*What the task asks*. In the entries that follow, find the word "greenDiff" and report each line it is on.

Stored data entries
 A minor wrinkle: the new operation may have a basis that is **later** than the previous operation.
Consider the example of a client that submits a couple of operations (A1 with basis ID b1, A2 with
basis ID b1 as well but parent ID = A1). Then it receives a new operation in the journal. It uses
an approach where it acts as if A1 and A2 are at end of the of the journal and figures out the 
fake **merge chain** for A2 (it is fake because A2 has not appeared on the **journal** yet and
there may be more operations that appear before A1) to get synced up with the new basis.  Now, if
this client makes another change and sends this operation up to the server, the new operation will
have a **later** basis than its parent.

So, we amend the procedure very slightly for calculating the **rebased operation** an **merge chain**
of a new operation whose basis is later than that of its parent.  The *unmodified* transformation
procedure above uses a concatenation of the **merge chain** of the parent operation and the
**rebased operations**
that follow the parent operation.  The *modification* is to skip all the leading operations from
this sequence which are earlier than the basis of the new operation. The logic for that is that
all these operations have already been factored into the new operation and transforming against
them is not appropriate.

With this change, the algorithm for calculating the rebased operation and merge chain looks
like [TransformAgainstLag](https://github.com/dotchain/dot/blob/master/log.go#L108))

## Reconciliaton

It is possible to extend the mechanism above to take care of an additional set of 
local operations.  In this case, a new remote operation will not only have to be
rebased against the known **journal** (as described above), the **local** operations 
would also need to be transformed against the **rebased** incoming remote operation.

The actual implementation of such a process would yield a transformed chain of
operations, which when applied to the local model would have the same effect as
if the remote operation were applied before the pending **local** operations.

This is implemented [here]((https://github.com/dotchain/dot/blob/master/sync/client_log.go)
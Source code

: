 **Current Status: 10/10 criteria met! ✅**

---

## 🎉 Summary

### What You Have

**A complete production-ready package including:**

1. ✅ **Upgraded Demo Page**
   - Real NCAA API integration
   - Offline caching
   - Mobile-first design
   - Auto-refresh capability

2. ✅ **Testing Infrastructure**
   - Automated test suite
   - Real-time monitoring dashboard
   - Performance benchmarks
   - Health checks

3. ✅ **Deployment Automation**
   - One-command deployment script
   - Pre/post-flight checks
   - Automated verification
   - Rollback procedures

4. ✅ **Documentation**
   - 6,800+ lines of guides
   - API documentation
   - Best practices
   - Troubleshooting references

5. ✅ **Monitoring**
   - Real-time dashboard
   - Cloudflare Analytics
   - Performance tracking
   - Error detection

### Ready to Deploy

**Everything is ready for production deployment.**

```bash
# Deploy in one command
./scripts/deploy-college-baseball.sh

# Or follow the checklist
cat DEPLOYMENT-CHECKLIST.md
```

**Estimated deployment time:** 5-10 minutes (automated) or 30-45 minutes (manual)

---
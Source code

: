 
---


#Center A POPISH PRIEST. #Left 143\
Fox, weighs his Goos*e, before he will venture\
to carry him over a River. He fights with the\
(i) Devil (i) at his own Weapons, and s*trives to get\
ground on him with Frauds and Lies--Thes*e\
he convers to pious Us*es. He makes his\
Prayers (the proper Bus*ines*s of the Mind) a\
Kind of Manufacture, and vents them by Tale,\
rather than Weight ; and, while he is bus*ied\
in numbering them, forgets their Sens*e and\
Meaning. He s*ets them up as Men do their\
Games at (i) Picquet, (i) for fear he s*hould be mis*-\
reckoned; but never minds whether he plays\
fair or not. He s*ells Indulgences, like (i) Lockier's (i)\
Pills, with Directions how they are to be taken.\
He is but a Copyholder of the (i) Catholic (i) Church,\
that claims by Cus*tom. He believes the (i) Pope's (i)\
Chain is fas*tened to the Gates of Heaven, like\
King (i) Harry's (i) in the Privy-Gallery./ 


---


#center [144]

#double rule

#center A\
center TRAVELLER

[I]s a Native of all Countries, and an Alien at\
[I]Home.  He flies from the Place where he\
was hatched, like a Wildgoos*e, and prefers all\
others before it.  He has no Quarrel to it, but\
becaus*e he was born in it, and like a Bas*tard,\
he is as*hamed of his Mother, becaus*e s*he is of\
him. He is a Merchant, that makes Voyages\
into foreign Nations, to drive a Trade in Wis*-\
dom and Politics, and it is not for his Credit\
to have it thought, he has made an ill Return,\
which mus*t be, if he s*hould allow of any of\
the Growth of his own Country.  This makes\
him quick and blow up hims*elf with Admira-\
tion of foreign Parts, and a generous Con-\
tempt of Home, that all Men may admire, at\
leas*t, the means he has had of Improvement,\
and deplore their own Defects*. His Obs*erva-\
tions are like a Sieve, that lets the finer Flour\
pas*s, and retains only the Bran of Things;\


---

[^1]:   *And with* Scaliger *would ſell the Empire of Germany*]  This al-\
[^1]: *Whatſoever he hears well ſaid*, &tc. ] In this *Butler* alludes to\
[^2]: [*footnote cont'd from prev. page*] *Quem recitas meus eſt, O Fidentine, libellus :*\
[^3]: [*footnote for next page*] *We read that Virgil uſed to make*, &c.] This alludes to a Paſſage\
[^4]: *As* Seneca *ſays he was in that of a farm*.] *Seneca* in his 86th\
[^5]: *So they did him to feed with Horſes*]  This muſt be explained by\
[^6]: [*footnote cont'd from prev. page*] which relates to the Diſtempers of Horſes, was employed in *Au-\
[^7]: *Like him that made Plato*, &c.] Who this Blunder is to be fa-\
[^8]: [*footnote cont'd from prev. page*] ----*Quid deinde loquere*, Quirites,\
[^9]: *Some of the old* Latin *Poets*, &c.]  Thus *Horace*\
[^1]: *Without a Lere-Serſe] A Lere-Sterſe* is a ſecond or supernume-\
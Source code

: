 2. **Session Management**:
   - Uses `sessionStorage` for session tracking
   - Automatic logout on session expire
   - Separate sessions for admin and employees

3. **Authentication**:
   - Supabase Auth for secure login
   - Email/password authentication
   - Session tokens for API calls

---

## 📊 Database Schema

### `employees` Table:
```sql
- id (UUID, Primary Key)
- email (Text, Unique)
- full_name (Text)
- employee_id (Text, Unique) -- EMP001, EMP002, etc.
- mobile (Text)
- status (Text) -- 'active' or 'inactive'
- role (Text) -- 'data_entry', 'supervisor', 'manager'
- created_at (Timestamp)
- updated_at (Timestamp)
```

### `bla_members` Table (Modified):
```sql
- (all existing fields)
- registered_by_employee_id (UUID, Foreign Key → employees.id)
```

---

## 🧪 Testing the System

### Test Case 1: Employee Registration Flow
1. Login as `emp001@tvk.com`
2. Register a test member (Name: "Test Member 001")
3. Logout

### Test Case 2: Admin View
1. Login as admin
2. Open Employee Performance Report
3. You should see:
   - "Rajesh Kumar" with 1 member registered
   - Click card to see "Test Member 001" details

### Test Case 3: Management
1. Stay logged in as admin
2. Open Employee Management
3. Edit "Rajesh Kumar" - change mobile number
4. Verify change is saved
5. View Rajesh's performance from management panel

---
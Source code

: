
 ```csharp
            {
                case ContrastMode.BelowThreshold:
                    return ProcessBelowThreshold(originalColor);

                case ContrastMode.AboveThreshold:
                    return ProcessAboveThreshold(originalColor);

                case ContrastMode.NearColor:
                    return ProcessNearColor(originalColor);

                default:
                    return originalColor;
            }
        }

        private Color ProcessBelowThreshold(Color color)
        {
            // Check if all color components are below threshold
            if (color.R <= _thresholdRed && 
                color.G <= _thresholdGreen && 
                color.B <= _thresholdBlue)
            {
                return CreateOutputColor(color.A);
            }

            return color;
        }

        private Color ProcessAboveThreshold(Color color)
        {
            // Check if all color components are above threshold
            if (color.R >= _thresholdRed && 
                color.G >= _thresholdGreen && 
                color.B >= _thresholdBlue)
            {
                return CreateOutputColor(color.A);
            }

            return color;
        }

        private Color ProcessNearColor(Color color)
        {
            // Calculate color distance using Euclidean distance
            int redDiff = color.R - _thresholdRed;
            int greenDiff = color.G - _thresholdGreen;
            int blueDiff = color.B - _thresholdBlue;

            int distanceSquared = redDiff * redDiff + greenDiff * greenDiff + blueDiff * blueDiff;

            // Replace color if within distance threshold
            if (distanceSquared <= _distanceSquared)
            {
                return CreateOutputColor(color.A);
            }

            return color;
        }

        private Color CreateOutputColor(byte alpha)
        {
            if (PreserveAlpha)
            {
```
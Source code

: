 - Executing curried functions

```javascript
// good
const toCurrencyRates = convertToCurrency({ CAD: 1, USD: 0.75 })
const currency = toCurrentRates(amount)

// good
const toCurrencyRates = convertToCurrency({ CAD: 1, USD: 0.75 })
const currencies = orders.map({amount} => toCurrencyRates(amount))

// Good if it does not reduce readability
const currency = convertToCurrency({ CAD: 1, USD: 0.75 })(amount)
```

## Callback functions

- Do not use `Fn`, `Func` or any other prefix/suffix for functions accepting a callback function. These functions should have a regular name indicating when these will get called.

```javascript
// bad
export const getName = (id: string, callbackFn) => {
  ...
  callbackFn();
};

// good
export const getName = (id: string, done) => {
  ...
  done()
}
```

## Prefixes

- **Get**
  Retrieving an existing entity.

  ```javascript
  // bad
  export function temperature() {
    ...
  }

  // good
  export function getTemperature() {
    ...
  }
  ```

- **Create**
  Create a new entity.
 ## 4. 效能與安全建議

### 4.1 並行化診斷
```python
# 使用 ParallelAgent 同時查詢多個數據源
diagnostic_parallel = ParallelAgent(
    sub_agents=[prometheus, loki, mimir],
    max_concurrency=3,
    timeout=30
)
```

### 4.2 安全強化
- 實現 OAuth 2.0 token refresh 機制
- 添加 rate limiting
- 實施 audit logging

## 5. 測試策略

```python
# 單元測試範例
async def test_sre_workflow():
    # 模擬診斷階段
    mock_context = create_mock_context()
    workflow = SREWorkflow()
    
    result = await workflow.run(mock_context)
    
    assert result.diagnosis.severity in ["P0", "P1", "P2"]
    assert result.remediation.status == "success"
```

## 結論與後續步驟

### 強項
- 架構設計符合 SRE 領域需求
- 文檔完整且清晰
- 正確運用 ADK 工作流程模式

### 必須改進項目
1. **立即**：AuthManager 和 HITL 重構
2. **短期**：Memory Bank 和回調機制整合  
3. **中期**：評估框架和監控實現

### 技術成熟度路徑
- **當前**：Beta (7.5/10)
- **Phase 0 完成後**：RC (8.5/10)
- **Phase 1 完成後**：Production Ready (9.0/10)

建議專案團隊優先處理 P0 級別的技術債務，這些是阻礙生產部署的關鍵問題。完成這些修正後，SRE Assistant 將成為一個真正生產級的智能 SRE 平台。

*Answer space*.
            int greenDiff = color.G - _thresholdGreen;
            int distanceSquared = redDiff * redDiff + greenDiff * greenDiff + blueDiff * blueDiff;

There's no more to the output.